An Introduction to Digitization Technologies and Issues

by Terry Kuny

Network Notes #14
ISSN 1201-4338
Information Technology Services
National Library of Canada

October 1, 1995

Starting Points

Digitization is one of the hot topics in librarianship today. To build a "digital library" requires that the content of a collection be available electronically. The rhetoric of the Information Highway has provided the impetus to convert many existing paper-based (or sound and video) collections into new digital media. The assumption is that digital collections will be more accessible to a broader range of users, presumably through networking technologies, and that there are new efficiencies to be gained in resource-sharing and for preservation.

It should be noted that libraries have already undertaken some of the most significant digitization initiatives in the past 25 years -- most notably, the creation of searchable OPACs. There are also many digitization projects and initiatives which provide digital information in a variety of formats, such as CD-ROM and locally-mounted databases. There are many private digital collections already being maintained by DIALOG, Mead Data, and Micromedia.

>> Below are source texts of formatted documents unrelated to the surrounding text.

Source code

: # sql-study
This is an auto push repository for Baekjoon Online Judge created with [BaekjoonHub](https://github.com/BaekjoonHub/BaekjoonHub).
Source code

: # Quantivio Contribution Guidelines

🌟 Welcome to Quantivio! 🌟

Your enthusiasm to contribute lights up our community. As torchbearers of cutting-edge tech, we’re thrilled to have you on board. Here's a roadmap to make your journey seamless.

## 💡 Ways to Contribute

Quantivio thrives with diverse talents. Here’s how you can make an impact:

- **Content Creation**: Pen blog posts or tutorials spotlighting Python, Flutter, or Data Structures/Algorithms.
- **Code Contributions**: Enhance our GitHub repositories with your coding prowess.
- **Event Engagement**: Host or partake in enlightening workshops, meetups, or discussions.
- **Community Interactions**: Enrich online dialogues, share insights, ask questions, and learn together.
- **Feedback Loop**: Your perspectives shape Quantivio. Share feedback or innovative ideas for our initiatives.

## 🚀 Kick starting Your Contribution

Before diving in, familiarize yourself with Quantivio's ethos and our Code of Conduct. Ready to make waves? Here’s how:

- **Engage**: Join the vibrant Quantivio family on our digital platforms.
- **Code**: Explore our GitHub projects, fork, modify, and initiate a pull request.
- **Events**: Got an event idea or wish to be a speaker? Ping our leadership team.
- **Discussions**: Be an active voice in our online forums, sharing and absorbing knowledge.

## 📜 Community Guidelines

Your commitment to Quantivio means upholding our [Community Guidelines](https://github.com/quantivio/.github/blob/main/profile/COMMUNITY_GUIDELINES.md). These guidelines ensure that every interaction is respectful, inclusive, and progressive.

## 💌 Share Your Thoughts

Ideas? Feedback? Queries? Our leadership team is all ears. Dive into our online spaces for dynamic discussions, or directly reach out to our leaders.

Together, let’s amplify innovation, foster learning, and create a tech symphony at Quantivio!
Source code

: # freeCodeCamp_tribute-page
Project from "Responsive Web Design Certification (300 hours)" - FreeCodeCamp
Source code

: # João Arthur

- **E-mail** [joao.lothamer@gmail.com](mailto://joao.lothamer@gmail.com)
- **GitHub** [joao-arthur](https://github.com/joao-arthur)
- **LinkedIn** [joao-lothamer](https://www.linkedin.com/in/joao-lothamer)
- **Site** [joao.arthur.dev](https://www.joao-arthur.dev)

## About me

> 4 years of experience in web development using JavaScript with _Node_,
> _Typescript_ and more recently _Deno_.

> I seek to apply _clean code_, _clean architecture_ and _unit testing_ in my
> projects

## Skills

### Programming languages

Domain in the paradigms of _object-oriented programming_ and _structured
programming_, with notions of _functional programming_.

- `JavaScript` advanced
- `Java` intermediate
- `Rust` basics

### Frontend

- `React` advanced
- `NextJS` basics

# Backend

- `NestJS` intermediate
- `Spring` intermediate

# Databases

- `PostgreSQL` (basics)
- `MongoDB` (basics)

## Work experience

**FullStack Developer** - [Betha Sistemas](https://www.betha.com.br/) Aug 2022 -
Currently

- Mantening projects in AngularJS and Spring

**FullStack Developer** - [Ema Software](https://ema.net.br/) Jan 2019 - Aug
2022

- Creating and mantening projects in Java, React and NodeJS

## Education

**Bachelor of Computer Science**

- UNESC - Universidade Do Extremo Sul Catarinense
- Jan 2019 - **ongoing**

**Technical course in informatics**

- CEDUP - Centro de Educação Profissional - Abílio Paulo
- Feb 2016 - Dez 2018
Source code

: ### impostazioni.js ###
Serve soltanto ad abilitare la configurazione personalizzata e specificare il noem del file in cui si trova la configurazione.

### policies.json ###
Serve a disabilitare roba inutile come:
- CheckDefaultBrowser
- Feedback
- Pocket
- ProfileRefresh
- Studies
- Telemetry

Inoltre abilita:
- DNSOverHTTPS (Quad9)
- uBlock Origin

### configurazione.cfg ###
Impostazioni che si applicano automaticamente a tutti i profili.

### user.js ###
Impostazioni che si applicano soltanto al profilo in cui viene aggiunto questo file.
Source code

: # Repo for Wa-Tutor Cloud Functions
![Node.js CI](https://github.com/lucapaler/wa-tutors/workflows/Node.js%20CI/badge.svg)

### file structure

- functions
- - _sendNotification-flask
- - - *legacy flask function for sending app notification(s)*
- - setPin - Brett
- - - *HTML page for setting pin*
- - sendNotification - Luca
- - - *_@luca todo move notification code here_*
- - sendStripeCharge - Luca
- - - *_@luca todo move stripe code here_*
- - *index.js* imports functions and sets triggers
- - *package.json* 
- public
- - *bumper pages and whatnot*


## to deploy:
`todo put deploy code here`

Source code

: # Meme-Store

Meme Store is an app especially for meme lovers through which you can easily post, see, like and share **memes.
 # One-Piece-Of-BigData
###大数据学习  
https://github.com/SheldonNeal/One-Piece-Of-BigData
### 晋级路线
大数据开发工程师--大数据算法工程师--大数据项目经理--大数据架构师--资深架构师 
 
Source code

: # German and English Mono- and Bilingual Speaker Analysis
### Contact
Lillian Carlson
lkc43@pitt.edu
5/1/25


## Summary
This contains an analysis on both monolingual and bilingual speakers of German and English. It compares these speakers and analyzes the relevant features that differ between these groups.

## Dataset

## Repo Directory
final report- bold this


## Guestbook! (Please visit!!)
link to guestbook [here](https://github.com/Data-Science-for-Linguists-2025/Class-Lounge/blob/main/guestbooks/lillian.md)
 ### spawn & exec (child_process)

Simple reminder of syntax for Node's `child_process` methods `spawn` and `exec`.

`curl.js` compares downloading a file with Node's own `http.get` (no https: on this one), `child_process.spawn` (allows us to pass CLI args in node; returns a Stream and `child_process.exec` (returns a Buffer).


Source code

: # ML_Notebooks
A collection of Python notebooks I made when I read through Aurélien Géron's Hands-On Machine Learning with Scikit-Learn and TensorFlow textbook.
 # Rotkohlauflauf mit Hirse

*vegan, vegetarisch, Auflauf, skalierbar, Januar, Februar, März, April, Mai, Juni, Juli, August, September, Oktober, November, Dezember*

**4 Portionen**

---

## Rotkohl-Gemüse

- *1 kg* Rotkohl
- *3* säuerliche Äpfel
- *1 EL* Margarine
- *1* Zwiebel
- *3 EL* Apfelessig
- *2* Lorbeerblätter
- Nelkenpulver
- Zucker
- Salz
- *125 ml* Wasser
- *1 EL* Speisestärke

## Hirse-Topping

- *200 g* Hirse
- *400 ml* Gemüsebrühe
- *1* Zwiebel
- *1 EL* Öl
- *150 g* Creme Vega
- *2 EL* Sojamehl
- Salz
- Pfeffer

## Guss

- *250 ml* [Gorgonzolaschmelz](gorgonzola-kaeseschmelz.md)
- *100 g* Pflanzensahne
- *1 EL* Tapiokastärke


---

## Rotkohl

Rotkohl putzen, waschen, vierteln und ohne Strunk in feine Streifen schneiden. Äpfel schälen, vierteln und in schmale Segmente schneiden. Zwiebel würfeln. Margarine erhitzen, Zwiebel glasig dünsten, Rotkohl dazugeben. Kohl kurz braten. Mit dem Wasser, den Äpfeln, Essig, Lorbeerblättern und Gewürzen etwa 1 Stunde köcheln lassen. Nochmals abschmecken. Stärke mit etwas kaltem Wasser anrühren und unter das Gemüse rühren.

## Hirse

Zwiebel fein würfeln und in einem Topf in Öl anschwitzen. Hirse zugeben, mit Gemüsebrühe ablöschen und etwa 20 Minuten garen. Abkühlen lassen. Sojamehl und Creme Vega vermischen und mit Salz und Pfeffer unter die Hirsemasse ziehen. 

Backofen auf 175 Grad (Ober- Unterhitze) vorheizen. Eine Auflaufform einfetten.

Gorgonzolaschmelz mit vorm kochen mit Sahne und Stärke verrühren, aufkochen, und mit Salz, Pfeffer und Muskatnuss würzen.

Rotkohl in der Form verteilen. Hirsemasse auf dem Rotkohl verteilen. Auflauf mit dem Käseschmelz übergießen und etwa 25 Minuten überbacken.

This background document examines some of the basic digitization concepts and issues. The focus will be on the digitization of paper-based artifacts and associated data-capture technologies.

Defining Digitization

Digitization refers to the process of translating a piece of information such as a book, sound recording, picture or video, into bits. Bits are the fundamental units of information in a computer system. Turning information into these binary digits is called digitization. This digitization process can be accomplished through a variety of existing technologies.

Technologies

In general, many of the technological challenges to the digitization of paper-based materials have been met. Microform digitization still poses a number of challenges. Digitization technologies for library- based applications, rather than business applications, are still relatively new and much of the hardware and software should be considered as first generation products. [Bro 93] In all cases, the effective retrieval of digitized data remains a significant challenge.

The Digitization Process

The concepts and technologies connected with digitization are complex. There is a basic process which involves different sets of hardware and software technologies at each step. Determining the appropriate technology is directly linked to the anticipated use and purpose of the material being digitized.

Document -> Data Capture -> Data Processing -> Storage -> Retrieval and Display

Documents: examples include text, line art, photographs, colour images
Data Capture: manual data entry (word processing), optical character recognition (OCR) or imaging
Data Processing: text may require conversion of diacritics or special characters; images may need enhancement, amplification or compression
Storage: examples include hard disk, magnetic tape or optical CD-ROM
Retrieval/Display: a myriad of technologies for viewing and displaying, including concerns about network deliverability

The widespread use of word processors and desktop publishing software means that virtually all text creation is now digital. The challenges arise if the text is in a non-digital medium such as paper or microform. This paper deals primarily with the technologies of converting text or images into a digital format. The technologies and issues pertaining to the digitization of media such as sound or video are similar to those for the digitization of text or images.

Data Capture -- Manual Data Entry

The simplest method of converting an image of a page (or the real page of text) into digital text is to enter it manually. This is usually not a problem if the original electronic text is available. However, in most digitization exercises, the original document is not in computer-accessible format, i.e., paper- or image-based.

Manually entered digital text has the advantage of greater accuracy than some types of data (directories, numerical datasets) not amenable to automated means of digitization. However, manual data entry is time-consuming and labour-intensive -- and very expensive.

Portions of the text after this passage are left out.